PÃES, PEIXES & CIA
PÃES, PEIXES & CIA.
João J. C. Sampaio.
No mundo rural de tempos atrás onde vivi, era habitual entre as famílias a prática da partilha. Quando um dos vizinhos matava um porco, por exemplo, os mais chegados eram agraciados com uma porção de carne e uma invariável justificativa: - “desculpe ser tão pouca, o porco era pequeno...” As mesmas demonstrações de carinho podiam ser verificadas nos momentos de doença, quando nascia uma criança ou, simplesmente, quando havia a necessidade de se emprestar algum objeto. Um vizinho, de certo modo, olhava pelo outro, apesar da pobreza que, regra geral, tomava conta de todos!
Atitude semelhante ocorreu com a pessoa de Jesus que, vivendo em um espaço cultural diferente do nosso, também esteve atento às necessidades humanas e tratou os mais desamparados com misericórdia. Foi assim que multiplicou uns poucos pães e uns peixinhos para uma multidão cansada e faminta (Mt. 14, 14-21). Ele, de certo modo, realizou o mesmo gesto dessas comunidades rurais que jamais permitiam que as suas visitas fossem embora sem comida ou sem um cafezinho.
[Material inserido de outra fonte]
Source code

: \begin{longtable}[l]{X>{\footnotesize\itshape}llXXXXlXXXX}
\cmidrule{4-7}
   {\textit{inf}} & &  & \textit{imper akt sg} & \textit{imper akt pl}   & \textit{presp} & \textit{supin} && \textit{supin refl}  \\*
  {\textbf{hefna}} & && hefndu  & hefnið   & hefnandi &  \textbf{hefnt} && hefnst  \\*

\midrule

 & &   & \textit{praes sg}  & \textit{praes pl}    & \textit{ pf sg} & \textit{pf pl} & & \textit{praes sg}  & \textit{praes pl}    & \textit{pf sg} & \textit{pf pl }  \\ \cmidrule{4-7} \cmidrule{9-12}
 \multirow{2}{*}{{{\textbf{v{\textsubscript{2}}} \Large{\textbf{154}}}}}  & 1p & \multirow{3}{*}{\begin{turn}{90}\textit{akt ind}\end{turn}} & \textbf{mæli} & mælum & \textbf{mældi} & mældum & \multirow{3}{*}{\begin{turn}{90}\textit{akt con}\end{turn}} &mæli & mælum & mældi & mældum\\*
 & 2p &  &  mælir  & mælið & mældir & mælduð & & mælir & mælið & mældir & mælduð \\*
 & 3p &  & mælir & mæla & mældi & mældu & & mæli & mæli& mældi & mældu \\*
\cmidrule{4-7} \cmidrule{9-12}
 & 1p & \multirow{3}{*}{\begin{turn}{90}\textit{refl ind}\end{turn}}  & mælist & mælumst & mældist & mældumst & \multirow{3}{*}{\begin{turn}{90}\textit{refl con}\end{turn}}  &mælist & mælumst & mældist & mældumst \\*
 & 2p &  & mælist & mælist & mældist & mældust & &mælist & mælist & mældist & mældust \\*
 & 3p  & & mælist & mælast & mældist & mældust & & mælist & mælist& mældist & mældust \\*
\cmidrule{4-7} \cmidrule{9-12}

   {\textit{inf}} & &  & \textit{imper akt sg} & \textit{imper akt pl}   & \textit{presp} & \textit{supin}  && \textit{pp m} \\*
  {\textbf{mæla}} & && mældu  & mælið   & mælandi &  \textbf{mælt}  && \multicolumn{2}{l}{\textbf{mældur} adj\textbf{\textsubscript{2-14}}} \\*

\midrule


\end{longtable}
Jesus foi mais longe: pediu que o povo se acomodasse para comer. Assentar-se naqueles tempos era privilégio dos ricos, sempre atendidos em pé pelos seus serviçais. Permanecer sempre em pé, de prontidão e, muitas vezes acordado, era a obrigação do servo para socorrer os seus senhores em suas mínimas exigências. Jesus, que mais tarde iria lavar os pés dos apóstolos sentados à mesa, desta vez também assumiu a condição de servo bom e fiel, fazendo com que o povo se assentasse para ser servido. Atitude rara! Só mesmo esse Senhor seria capaz de reconhecer a importância do seu povo sofrido e fazer alguma coisa por ele! Com esse gesto ainda deu-nos a entender que a profecia de Isaías, que convidou a todos a comerem e a beberem sem pagar, poderia se tornar uma realidade, se quiséssemos (Is. 55, 1).
O apóstolo Paulo, um sujeito duro na queda, também descobriu o significado da compaixão, da amizade, do amor que não conhece limites, a ponto de lançar um desafio: “quem nos separará do amor de Cristo (Rm. 8, 35)? Não é por acaso que as Escrituras também nos garantem que: “quem encontrou um amigo, encontrou um tesouro (Ecl. 6, 14)!”. Na pessoa de Jesus de Nazaré encontramos muito mais!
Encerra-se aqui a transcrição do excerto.